Records from a dataset:
•••

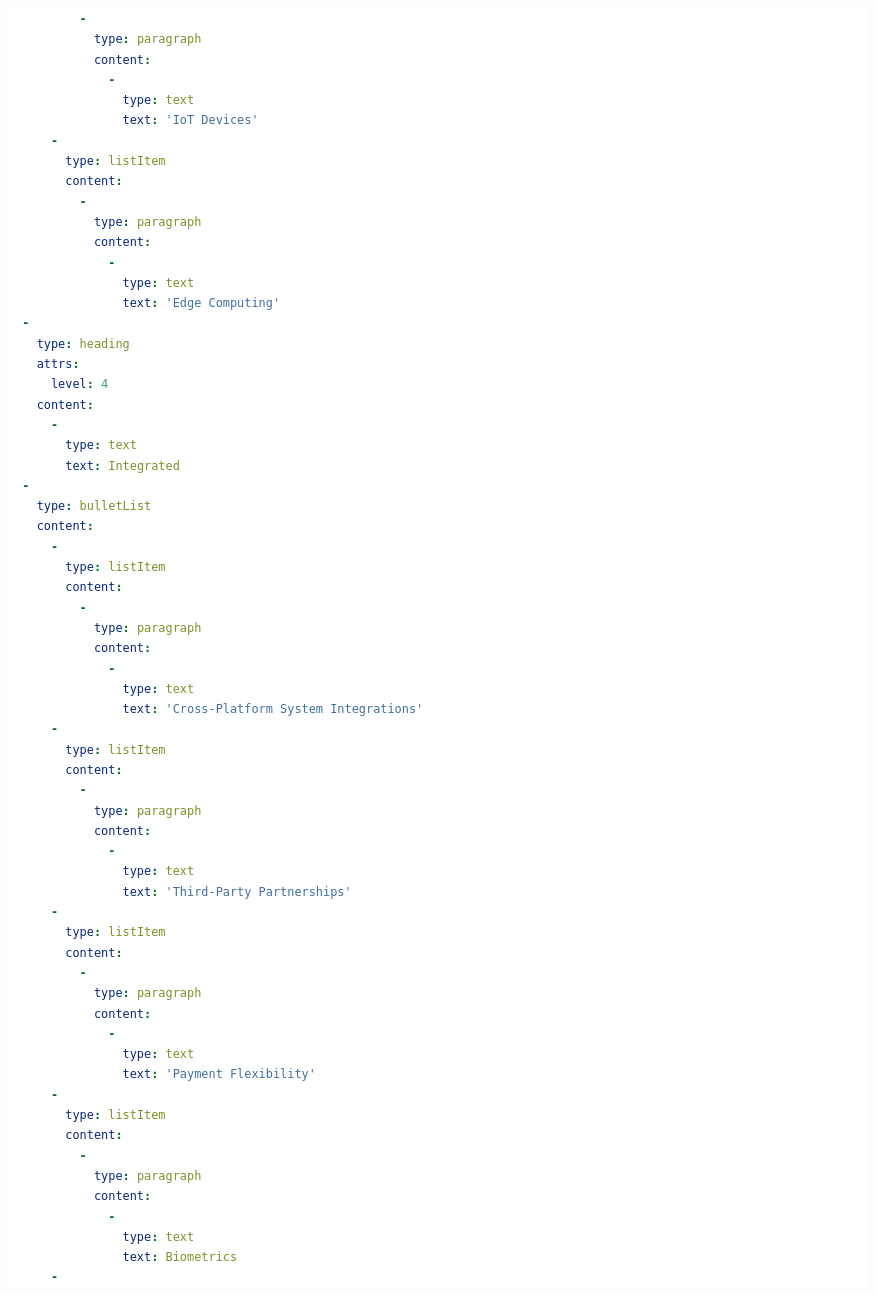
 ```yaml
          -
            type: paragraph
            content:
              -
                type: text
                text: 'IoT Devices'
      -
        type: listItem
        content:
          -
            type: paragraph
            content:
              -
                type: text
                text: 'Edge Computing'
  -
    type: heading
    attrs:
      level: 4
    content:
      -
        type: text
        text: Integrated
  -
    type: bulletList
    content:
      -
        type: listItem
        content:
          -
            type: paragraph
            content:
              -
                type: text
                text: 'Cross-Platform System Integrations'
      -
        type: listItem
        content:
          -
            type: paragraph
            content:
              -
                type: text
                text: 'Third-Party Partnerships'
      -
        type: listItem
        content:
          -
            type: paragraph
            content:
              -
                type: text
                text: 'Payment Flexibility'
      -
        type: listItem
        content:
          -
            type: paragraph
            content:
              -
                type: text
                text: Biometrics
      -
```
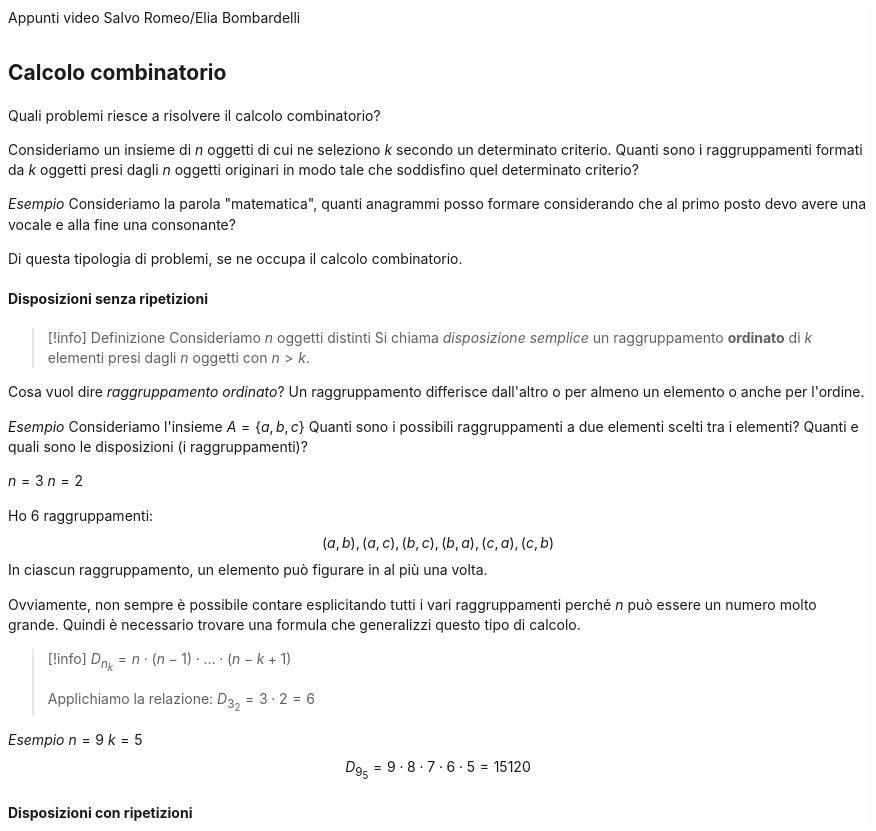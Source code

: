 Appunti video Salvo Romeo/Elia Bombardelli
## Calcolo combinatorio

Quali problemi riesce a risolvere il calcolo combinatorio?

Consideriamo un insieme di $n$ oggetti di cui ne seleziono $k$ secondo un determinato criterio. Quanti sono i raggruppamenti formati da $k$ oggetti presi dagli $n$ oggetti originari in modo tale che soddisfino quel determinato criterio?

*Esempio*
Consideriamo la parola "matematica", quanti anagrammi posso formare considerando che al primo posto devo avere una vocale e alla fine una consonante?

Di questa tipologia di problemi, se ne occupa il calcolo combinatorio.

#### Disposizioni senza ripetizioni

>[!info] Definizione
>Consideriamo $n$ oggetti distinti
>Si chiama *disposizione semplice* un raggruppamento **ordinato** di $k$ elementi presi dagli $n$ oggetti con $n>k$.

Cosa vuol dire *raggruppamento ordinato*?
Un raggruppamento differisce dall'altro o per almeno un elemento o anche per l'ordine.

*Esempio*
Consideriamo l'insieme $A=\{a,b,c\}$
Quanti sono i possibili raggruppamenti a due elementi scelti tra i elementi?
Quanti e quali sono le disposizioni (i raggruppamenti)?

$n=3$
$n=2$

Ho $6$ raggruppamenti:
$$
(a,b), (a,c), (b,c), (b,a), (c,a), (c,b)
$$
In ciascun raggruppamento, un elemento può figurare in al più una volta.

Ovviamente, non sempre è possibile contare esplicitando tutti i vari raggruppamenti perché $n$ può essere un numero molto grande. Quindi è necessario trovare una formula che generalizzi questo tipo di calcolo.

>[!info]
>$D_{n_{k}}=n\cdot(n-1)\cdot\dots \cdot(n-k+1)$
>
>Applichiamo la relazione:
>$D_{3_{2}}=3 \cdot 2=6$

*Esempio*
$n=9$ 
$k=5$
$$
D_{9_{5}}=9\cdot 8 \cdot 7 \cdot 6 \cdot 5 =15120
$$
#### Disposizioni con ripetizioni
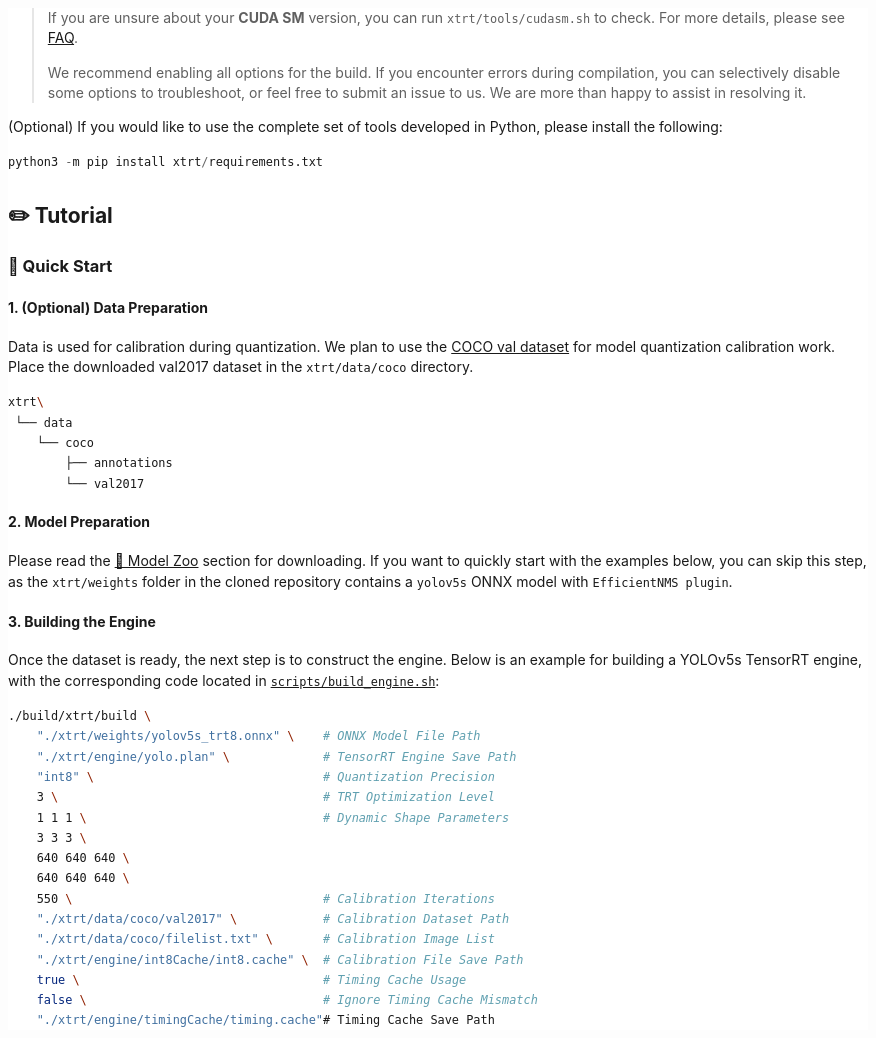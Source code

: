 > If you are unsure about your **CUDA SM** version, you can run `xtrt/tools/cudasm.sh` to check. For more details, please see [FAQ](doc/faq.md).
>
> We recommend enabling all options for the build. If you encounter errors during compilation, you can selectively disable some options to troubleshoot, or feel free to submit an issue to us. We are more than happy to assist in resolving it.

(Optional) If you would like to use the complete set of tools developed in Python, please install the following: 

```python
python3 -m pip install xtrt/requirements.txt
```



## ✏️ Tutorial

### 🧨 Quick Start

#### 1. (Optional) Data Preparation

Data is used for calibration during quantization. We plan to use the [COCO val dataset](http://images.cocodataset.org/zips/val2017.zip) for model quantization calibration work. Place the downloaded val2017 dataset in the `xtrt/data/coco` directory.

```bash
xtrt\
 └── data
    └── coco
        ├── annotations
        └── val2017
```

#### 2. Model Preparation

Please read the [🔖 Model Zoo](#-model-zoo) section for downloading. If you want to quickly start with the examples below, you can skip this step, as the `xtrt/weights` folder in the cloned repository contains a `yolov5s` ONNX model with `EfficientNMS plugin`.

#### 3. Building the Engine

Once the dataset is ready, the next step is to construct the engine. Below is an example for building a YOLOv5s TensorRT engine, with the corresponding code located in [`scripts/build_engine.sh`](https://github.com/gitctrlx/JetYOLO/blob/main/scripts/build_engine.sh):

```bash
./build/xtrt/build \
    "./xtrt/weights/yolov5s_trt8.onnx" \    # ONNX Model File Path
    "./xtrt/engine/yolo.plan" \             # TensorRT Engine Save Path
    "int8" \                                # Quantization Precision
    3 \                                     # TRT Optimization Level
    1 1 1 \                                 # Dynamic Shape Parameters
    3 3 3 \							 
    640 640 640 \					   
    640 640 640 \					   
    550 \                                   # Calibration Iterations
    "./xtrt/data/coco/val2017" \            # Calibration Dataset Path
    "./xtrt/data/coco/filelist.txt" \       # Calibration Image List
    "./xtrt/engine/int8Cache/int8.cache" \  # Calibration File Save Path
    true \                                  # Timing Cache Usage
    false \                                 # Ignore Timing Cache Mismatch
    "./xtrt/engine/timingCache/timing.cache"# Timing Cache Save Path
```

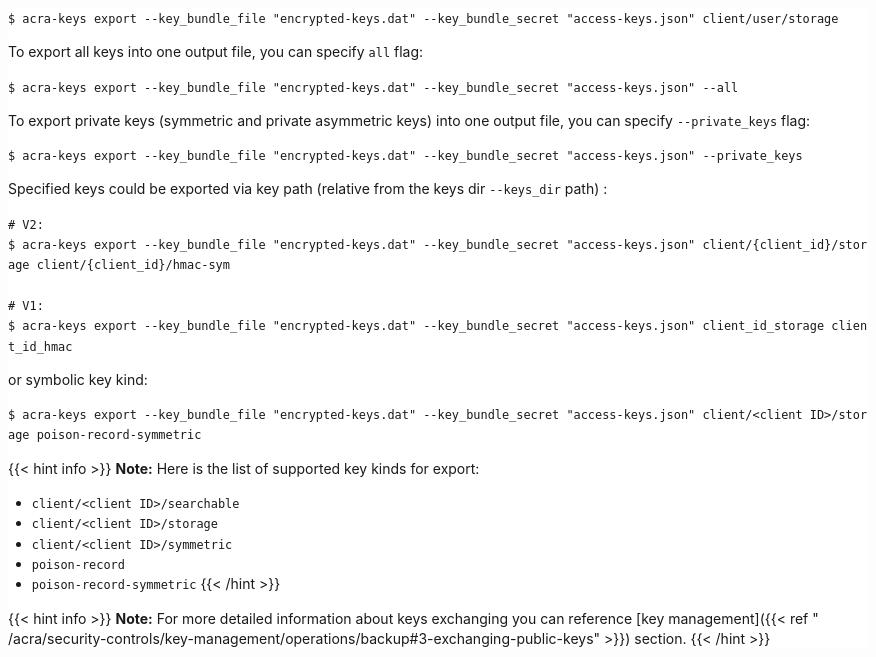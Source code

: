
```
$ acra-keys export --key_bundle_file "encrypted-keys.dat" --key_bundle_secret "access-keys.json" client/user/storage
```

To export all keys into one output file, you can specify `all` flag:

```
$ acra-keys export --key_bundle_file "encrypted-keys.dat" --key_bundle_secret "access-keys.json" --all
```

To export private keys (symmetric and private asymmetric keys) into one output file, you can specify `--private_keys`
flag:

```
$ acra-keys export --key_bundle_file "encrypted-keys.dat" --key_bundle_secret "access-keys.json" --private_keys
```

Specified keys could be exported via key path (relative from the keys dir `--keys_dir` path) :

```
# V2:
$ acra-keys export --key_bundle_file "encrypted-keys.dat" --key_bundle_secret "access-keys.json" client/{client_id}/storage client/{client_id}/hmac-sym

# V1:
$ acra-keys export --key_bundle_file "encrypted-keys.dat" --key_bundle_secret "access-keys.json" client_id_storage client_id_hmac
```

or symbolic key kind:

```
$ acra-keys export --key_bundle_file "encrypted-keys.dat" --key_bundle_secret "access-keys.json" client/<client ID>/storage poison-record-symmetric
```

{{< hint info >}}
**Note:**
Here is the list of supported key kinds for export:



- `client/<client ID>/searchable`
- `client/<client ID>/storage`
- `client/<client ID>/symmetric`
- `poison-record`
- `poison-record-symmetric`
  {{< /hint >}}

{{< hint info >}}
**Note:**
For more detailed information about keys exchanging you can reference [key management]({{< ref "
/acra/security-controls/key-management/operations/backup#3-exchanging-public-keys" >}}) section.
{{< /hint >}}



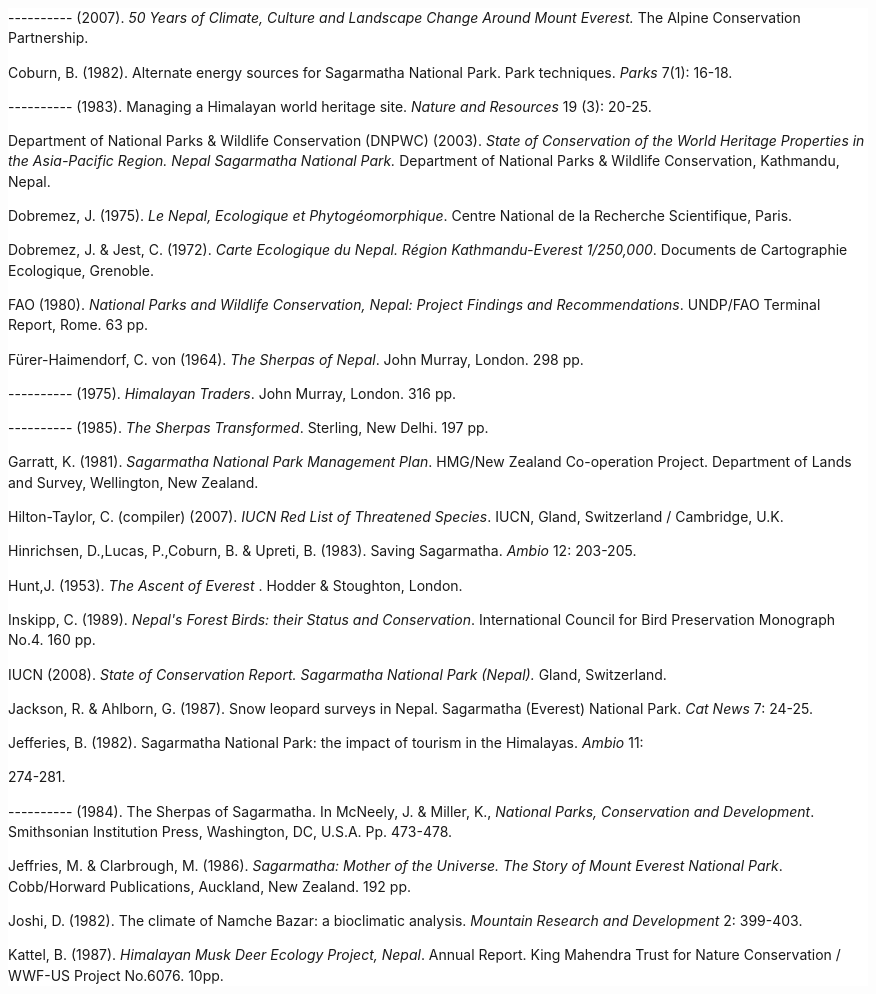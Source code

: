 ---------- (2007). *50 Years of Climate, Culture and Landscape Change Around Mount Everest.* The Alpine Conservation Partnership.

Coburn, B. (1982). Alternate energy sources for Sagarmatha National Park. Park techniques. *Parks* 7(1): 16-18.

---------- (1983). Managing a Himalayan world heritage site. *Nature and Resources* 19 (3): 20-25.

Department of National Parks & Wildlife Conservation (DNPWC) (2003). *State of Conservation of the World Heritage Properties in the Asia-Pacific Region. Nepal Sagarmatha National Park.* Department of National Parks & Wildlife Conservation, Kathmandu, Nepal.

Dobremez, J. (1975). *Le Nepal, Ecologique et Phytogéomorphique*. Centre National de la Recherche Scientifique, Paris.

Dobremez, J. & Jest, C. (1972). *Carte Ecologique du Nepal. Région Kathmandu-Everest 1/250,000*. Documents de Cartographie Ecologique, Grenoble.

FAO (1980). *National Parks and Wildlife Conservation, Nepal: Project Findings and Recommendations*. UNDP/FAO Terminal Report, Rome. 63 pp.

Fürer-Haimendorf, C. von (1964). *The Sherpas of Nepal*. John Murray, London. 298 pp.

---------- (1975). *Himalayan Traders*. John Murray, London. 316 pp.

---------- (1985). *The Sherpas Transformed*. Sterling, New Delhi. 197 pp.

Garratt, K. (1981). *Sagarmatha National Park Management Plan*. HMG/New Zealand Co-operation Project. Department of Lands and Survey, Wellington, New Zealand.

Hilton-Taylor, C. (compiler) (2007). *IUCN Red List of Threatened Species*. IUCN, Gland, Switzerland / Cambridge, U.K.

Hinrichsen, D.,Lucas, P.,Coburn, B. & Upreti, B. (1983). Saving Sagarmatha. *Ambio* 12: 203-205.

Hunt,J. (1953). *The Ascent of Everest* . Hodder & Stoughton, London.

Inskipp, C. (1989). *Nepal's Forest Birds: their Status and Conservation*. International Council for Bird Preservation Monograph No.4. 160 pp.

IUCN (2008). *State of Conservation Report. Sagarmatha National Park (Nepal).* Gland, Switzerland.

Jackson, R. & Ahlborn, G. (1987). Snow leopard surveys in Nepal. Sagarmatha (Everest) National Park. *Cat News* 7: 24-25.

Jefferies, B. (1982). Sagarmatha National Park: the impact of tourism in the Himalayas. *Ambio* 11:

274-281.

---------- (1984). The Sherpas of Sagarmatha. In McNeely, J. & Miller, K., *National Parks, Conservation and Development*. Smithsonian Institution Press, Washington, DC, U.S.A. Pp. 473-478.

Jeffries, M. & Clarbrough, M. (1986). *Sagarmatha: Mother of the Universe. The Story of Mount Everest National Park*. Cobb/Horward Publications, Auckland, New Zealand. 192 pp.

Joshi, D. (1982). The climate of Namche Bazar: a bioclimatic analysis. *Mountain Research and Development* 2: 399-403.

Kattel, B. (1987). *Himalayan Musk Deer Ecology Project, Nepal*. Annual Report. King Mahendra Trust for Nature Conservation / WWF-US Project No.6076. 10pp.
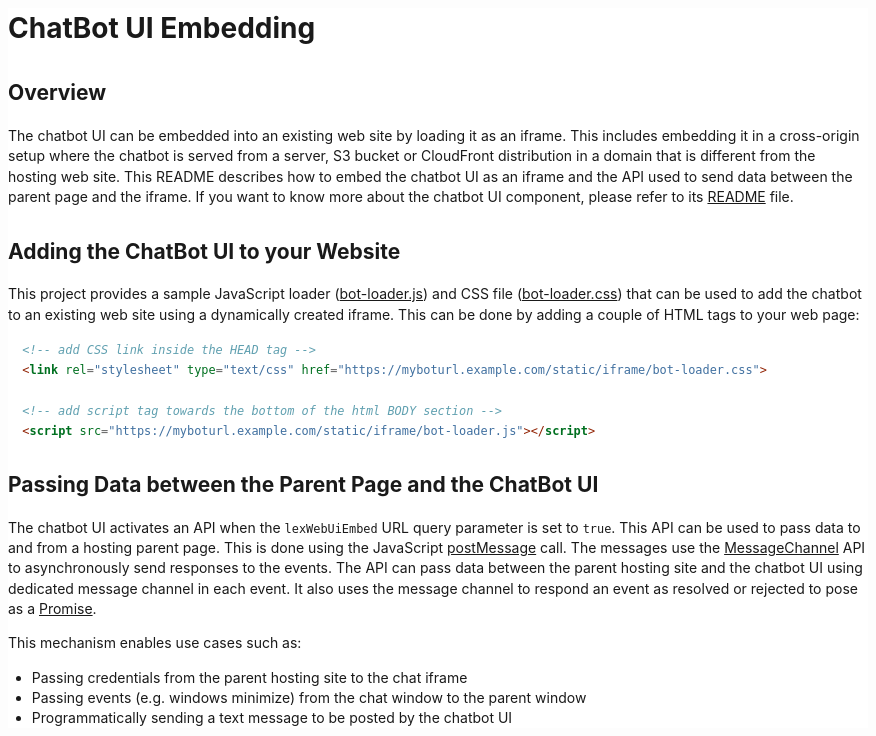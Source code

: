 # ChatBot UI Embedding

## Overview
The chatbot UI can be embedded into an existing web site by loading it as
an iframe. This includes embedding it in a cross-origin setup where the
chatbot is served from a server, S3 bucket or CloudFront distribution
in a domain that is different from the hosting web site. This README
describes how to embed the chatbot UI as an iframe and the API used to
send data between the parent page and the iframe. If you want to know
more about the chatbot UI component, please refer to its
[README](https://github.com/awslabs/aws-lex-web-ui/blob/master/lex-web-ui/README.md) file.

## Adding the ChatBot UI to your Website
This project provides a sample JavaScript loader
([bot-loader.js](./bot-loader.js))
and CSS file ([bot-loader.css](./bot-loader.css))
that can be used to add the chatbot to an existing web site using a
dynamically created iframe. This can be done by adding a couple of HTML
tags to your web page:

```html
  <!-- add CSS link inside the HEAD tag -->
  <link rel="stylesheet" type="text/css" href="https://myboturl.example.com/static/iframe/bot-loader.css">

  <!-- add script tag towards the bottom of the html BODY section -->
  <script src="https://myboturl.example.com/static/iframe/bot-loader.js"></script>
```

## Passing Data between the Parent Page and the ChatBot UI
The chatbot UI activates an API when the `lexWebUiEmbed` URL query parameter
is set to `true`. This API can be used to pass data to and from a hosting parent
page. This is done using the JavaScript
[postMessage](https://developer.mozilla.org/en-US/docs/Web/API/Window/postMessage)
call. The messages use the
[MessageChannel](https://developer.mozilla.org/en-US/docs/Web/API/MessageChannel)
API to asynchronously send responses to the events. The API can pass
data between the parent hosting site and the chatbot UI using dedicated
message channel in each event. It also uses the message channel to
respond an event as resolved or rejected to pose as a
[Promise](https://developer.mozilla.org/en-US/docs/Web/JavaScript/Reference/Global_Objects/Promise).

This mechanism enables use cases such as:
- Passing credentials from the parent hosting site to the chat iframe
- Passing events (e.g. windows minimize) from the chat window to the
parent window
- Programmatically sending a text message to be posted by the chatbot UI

•••

YOUR GOAL: Go through the entries and return each line where the word "Preparation" occurs.

YOUR SOLUTION:
#### 1. (Optional) Data Preparation
#### 2. Model Preparation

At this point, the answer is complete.